Crew members consult gauges and video screens to see how far we are from the surface, the bottom, and anything we might be approaching. As stand-in helmsman, I watch the compass and depth gauges. I operate the rudder and the large fair-water planes (see diagram on the facing page) that make the sub dive or rise. To my left is the planesman, who operates a set of small horizontal flaps on the sub's stern. These keep the sub properly positioned in the water.
To bring the sub up, I pull back on the helm, a small steering wheel that looks like an airplane's. To dive, I push forward. To steer, I turn the helm left or right. Like an airplane, the sub lists, or tilts, when it makes a sharp turn.

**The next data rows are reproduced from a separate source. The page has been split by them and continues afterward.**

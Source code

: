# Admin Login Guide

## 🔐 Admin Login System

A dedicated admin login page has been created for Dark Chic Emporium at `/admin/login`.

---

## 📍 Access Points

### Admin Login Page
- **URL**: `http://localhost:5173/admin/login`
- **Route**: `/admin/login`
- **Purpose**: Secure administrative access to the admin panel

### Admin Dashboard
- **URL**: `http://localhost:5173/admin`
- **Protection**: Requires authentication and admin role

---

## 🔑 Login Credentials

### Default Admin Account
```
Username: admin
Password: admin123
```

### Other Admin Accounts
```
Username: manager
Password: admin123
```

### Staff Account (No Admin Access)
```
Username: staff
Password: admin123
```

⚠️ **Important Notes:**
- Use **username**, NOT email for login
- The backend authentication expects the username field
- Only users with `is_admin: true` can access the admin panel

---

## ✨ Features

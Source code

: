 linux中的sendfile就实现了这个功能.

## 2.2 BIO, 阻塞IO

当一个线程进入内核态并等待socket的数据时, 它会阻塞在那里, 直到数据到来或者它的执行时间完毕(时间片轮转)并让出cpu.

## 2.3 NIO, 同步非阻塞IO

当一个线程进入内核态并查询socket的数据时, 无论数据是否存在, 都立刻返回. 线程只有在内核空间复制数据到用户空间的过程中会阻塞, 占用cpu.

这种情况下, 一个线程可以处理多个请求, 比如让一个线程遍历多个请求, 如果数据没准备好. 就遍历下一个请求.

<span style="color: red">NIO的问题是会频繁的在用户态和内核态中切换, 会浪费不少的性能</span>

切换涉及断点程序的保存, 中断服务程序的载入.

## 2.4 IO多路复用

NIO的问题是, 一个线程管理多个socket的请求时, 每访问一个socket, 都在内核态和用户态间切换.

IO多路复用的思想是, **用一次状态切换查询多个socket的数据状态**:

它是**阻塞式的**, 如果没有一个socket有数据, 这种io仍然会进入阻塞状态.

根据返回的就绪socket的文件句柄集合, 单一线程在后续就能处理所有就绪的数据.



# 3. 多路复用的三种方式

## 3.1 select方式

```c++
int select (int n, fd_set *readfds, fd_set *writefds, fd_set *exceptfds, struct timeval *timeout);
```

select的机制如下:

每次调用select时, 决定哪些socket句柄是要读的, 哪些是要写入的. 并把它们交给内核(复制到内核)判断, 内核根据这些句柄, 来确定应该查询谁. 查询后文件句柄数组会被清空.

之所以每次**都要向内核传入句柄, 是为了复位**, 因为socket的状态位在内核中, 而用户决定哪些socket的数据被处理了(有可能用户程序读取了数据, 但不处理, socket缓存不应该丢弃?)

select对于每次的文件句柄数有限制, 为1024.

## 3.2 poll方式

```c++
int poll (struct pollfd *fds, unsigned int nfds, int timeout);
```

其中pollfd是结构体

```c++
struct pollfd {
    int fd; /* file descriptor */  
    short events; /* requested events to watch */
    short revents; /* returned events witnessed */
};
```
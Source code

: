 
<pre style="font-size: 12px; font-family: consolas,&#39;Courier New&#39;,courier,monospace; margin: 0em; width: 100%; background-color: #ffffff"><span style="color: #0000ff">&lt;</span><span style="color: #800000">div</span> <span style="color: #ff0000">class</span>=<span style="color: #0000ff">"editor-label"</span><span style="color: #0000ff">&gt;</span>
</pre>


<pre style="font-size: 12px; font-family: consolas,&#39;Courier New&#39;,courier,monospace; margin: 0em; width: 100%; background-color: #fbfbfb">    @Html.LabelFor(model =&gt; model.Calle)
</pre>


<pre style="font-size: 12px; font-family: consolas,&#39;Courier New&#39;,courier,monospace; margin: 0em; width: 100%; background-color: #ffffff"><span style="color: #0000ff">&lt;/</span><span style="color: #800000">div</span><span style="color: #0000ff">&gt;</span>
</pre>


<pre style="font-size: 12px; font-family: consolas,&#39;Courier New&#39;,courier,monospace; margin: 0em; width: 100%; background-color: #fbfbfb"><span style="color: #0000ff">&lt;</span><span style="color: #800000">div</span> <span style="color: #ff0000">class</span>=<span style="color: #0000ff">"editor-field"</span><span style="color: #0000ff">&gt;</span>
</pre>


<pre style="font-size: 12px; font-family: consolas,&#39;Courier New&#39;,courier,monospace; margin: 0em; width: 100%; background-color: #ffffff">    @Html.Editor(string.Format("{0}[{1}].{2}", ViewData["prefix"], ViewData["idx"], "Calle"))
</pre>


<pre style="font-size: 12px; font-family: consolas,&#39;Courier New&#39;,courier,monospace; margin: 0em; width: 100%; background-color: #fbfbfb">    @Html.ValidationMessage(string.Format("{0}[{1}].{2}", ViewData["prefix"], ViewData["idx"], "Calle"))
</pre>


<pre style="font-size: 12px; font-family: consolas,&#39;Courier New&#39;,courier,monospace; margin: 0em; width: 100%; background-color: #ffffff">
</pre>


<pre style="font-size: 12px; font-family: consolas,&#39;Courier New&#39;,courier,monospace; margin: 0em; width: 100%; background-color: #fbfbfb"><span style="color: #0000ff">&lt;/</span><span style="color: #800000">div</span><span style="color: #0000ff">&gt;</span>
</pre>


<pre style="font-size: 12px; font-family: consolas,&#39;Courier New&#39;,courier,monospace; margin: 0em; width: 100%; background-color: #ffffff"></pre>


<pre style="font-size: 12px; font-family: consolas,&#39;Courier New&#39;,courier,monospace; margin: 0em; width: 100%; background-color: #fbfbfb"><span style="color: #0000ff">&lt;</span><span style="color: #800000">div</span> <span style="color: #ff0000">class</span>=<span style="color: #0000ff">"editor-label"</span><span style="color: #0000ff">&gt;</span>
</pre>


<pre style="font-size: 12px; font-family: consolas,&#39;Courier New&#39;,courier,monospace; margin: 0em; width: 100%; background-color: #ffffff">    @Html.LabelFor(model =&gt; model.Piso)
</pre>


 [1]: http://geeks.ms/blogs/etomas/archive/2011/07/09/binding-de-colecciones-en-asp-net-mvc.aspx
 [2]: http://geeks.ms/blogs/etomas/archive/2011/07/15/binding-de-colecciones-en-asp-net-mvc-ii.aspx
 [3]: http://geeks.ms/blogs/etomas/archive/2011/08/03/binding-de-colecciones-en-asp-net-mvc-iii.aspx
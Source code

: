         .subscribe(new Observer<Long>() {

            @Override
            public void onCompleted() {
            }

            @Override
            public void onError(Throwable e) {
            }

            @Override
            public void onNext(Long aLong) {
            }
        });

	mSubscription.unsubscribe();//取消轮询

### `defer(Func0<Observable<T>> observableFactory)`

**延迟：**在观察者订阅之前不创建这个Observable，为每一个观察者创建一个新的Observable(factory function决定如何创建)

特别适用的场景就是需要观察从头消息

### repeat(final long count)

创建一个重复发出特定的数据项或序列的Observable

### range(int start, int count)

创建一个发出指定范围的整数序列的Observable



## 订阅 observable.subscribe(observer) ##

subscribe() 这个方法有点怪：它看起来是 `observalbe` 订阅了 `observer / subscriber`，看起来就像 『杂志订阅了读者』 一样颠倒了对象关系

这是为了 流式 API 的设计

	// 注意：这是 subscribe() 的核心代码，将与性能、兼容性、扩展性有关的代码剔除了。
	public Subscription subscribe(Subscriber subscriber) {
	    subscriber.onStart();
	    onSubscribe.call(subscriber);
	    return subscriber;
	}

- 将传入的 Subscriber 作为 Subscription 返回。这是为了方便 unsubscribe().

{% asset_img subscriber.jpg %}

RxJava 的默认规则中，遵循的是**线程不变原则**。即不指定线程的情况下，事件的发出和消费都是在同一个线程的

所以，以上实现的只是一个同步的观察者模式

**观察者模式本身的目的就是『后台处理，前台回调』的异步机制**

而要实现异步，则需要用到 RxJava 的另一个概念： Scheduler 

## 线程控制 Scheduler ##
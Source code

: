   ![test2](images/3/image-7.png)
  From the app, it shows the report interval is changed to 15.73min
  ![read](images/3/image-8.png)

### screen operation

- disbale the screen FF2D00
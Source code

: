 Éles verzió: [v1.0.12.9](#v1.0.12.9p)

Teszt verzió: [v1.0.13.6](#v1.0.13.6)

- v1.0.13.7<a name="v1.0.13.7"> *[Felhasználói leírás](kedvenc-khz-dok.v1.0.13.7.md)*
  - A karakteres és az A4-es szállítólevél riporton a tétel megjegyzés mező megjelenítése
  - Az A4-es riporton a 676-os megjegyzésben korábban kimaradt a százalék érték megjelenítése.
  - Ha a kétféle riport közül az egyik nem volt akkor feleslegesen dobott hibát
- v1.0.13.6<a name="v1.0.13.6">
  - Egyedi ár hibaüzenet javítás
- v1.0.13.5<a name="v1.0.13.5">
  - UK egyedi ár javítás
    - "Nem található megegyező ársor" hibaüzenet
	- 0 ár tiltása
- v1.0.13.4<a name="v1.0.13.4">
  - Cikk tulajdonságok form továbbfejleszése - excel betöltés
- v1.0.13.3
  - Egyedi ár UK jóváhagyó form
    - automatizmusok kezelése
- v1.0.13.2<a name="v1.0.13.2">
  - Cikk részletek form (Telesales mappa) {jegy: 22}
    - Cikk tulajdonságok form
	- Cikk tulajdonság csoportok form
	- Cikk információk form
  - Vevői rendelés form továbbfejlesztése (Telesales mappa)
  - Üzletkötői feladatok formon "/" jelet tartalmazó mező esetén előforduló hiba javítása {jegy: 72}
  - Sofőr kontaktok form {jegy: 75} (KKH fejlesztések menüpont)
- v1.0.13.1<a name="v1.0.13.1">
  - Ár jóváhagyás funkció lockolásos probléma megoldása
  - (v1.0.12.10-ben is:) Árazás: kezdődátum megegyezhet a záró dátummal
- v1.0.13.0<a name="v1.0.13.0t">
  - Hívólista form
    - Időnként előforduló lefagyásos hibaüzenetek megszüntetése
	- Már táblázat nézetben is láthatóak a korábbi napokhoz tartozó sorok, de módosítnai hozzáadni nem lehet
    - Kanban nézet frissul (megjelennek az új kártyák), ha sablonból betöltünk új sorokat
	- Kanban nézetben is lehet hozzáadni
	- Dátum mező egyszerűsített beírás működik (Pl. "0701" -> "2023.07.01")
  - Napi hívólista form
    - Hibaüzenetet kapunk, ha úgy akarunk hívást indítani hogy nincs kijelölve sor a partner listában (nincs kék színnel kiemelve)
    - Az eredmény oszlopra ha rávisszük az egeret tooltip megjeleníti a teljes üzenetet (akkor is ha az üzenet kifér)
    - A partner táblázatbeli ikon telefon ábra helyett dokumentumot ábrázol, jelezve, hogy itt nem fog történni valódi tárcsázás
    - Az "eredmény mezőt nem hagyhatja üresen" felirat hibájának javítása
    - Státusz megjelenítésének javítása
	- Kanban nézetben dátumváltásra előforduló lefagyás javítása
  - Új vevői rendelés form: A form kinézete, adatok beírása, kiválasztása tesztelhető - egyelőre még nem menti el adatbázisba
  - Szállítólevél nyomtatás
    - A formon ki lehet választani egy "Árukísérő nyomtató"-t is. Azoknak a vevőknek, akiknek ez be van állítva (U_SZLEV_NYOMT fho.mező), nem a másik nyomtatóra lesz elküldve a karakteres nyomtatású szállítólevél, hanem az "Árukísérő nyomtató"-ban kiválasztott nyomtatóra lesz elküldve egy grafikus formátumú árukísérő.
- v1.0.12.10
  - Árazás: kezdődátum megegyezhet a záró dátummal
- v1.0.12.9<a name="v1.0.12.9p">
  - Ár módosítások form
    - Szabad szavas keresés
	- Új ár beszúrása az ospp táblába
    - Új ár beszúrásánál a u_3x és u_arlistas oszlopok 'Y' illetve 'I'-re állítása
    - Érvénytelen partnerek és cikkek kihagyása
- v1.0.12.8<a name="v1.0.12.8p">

An airplane or automobile responds quickly to steering changes. Not a sub. It's so long and heavy that it takes a second or two for any change to show up on the compass or depth gauge. Until you get the hang of it, it's easy to overshoot a new depth or compass heading.
Lt. Tim Martin and diving officer Richard Calden put me through a few course and depth changes. After about 20 minutes, helmsman Jeff Candelaria, who has been at my side to give me tips (steer with a series of tiny helm movements rather than sweeping twists of the wheel), takes over again.
Lieutenant Martin takes me to a screen that shows the path we've been following. "You did pretty well," he says. "No snaking back and forth."
So when do I get my submarine driver's license?